__Input__
=-=-=
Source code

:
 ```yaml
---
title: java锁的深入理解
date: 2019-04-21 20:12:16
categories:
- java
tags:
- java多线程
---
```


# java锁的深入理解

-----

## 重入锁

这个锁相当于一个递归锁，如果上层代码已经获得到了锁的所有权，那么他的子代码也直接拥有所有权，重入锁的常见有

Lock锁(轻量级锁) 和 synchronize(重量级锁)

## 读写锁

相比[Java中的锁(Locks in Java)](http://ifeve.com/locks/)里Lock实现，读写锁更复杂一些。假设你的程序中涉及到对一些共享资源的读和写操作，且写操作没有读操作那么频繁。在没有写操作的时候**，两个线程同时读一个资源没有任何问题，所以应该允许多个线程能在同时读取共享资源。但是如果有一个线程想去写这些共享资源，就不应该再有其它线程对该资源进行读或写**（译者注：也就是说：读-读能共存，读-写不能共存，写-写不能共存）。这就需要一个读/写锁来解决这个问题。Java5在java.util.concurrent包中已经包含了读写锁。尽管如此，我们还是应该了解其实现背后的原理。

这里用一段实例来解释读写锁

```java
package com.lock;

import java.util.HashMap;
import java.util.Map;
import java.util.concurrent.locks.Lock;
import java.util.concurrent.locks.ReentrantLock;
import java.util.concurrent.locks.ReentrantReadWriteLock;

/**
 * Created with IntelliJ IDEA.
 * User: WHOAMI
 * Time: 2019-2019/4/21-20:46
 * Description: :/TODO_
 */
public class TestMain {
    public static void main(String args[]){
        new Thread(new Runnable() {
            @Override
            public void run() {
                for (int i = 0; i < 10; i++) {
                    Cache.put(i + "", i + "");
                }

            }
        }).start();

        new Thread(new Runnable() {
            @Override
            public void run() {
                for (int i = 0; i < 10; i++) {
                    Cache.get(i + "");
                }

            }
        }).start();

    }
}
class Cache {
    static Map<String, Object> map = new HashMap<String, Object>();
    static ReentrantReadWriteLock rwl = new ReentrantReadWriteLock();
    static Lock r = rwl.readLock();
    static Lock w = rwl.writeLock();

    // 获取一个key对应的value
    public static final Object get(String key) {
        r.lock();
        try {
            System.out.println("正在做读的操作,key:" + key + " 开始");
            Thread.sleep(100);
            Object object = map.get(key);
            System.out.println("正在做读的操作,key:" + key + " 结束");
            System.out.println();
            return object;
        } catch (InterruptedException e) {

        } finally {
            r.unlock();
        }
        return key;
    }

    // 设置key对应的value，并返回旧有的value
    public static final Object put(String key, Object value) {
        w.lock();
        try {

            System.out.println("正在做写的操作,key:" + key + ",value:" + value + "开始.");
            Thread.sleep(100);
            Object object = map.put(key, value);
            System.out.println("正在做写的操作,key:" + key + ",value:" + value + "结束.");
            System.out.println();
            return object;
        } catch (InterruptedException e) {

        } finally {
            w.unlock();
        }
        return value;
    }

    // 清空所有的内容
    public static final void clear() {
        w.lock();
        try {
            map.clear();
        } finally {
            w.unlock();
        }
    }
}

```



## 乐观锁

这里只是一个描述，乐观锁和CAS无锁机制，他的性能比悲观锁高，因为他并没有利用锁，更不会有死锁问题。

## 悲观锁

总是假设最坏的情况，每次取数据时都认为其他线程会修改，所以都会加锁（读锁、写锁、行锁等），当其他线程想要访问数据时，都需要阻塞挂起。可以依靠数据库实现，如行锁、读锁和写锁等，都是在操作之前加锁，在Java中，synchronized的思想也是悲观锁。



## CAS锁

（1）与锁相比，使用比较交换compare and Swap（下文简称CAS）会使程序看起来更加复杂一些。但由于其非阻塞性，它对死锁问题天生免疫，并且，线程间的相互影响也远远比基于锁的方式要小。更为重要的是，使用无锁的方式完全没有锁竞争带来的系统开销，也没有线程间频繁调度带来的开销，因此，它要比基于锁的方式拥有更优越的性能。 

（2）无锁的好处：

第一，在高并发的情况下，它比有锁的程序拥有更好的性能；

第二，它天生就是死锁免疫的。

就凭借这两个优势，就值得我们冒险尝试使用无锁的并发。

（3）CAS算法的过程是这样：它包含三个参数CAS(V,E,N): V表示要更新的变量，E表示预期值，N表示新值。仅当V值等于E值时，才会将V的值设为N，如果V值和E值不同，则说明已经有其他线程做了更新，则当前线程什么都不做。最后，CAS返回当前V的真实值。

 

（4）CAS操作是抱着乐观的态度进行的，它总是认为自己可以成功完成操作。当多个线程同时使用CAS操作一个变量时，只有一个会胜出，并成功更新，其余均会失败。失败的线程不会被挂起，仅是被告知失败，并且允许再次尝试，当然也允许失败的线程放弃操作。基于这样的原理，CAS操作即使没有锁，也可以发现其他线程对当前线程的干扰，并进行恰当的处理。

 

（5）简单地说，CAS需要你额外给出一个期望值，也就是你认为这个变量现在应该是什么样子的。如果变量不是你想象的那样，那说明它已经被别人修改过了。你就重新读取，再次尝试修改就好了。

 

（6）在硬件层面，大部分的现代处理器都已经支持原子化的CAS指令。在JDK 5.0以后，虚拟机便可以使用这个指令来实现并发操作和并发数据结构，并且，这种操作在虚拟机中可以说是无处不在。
=-=-=
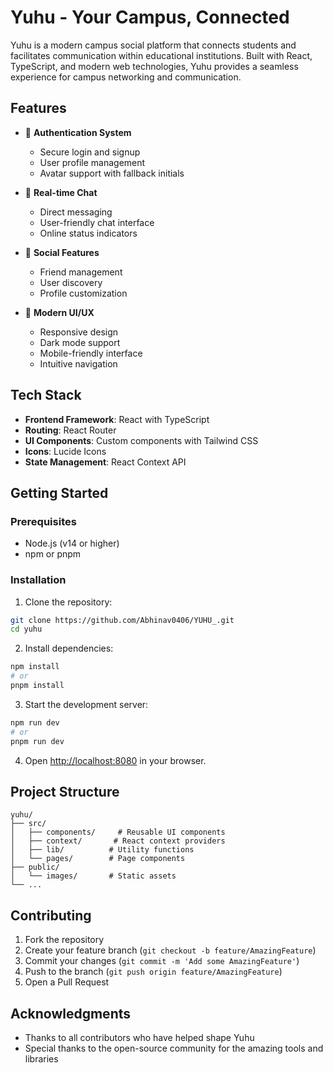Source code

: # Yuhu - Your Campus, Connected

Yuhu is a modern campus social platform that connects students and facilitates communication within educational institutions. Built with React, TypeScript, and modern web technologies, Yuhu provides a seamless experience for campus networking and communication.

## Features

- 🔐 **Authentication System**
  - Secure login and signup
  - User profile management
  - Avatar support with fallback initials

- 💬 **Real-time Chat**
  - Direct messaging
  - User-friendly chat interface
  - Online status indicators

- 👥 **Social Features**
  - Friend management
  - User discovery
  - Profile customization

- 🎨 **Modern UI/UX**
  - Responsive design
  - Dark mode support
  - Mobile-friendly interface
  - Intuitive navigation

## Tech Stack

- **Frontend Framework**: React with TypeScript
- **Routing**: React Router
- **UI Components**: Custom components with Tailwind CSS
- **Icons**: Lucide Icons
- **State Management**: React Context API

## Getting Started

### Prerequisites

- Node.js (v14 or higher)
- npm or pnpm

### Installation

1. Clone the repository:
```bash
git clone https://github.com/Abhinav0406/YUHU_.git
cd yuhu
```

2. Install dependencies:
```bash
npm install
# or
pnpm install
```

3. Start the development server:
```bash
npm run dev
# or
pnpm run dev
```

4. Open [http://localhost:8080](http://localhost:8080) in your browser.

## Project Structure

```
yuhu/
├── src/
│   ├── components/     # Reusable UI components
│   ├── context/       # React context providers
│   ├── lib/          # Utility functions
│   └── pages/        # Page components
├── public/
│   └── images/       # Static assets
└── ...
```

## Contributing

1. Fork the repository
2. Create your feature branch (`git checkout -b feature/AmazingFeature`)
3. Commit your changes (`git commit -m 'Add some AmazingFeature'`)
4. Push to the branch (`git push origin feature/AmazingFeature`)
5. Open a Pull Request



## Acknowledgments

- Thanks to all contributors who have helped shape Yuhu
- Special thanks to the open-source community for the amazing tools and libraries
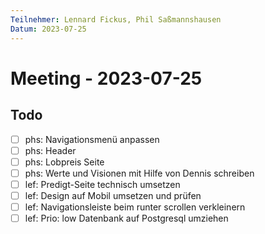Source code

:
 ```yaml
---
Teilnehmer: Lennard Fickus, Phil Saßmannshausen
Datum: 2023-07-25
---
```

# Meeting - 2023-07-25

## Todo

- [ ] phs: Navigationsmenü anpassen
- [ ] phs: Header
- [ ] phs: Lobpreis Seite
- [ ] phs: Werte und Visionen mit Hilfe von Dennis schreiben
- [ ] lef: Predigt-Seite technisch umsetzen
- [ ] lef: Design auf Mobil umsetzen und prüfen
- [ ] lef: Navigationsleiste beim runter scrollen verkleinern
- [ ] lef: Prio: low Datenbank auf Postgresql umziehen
=-=-=
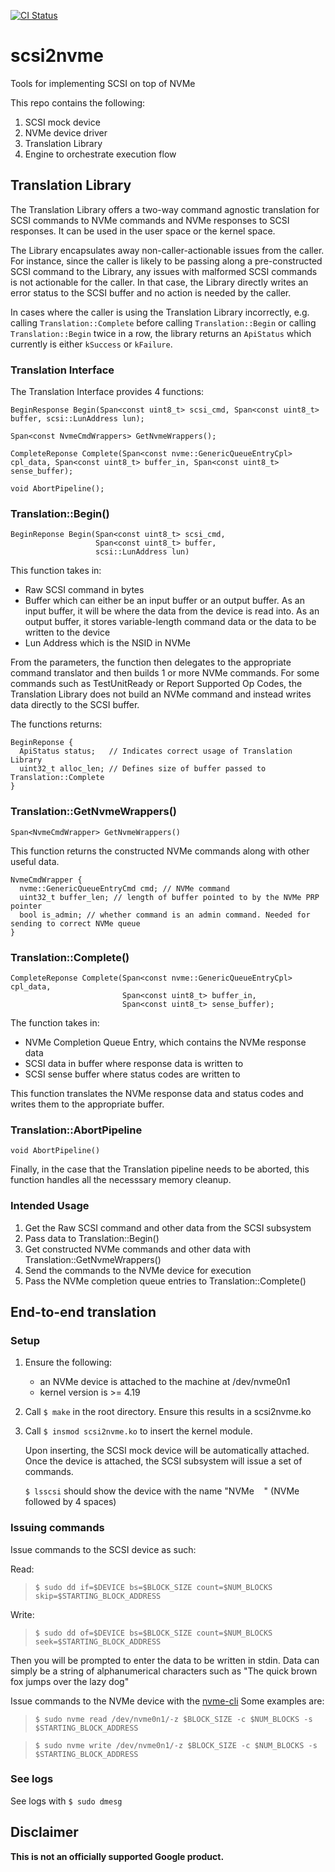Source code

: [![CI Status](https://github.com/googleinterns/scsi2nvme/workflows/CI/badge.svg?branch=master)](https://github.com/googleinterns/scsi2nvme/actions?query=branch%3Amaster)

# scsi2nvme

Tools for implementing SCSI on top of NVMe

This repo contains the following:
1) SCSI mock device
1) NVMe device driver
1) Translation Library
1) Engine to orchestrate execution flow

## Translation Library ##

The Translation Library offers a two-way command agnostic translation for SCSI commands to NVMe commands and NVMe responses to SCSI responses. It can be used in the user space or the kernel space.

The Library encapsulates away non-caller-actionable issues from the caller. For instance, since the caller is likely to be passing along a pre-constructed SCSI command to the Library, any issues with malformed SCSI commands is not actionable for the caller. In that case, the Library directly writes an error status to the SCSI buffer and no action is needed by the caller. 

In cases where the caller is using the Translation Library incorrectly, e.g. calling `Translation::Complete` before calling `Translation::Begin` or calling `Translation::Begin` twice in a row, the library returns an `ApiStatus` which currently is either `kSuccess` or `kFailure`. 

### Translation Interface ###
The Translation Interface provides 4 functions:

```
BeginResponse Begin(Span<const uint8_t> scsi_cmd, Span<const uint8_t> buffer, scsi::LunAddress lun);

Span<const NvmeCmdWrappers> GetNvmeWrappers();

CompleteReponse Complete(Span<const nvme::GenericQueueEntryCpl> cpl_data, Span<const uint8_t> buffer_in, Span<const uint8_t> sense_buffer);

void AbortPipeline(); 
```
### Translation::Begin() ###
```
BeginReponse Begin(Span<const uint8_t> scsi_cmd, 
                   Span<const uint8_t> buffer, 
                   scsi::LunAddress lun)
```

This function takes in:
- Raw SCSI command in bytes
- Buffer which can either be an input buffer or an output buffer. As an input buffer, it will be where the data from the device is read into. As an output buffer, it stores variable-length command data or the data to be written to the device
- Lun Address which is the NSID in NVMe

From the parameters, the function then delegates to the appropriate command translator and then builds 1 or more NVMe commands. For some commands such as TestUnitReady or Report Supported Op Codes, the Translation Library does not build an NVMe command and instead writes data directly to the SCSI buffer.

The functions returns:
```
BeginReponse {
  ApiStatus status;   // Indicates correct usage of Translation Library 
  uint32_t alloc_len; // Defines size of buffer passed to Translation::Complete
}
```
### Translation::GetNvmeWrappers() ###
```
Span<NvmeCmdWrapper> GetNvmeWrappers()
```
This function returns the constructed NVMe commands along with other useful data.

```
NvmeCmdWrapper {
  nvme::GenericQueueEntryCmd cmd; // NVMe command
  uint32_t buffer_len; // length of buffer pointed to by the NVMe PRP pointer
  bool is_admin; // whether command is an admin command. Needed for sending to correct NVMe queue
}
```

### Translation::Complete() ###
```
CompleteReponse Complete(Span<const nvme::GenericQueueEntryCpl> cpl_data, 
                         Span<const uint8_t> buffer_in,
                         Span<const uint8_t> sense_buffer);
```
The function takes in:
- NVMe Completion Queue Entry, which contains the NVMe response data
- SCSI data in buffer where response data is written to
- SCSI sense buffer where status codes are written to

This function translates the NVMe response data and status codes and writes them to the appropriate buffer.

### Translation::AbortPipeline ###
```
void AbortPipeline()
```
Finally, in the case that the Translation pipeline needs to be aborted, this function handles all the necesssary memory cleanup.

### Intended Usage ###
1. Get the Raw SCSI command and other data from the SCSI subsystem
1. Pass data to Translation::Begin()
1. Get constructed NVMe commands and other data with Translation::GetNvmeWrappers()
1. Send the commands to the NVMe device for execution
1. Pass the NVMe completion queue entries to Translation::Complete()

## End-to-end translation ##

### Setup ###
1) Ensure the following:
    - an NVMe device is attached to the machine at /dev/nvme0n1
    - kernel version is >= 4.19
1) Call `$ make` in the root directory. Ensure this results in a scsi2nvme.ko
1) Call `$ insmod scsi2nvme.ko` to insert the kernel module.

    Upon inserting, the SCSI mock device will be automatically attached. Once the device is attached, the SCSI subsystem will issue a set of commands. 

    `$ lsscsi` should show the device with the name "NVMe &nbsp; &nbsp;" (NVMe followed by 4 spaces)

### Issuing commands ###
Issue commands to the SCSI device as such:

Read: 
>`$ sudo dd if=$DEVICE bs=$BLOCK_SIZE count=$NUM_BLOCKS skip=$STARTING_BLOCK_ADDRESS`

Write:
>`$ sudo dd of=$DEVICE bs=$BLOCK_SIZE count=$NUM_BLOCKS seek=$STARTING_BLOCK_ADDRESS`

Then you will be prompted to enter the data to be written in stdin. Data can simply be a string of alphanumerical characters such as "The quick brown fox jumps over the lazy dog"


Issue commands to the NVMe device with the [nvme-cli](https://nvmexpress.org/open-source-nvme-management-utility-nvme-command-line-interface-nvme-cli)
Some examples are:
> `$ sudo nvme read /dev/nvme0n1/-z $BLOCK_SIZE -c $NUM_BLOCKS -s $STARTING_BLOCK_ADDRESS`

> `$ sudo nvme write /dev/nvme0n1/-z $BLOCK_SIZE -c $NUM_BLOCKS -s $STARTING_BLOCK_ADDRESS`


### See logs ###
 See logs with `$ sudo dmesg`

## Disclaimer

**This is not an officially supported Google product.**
=-=-=
__What to do__
From the data above, count the lines where "https" occurs and give that figure and nothing else.

__Answer for the task__
3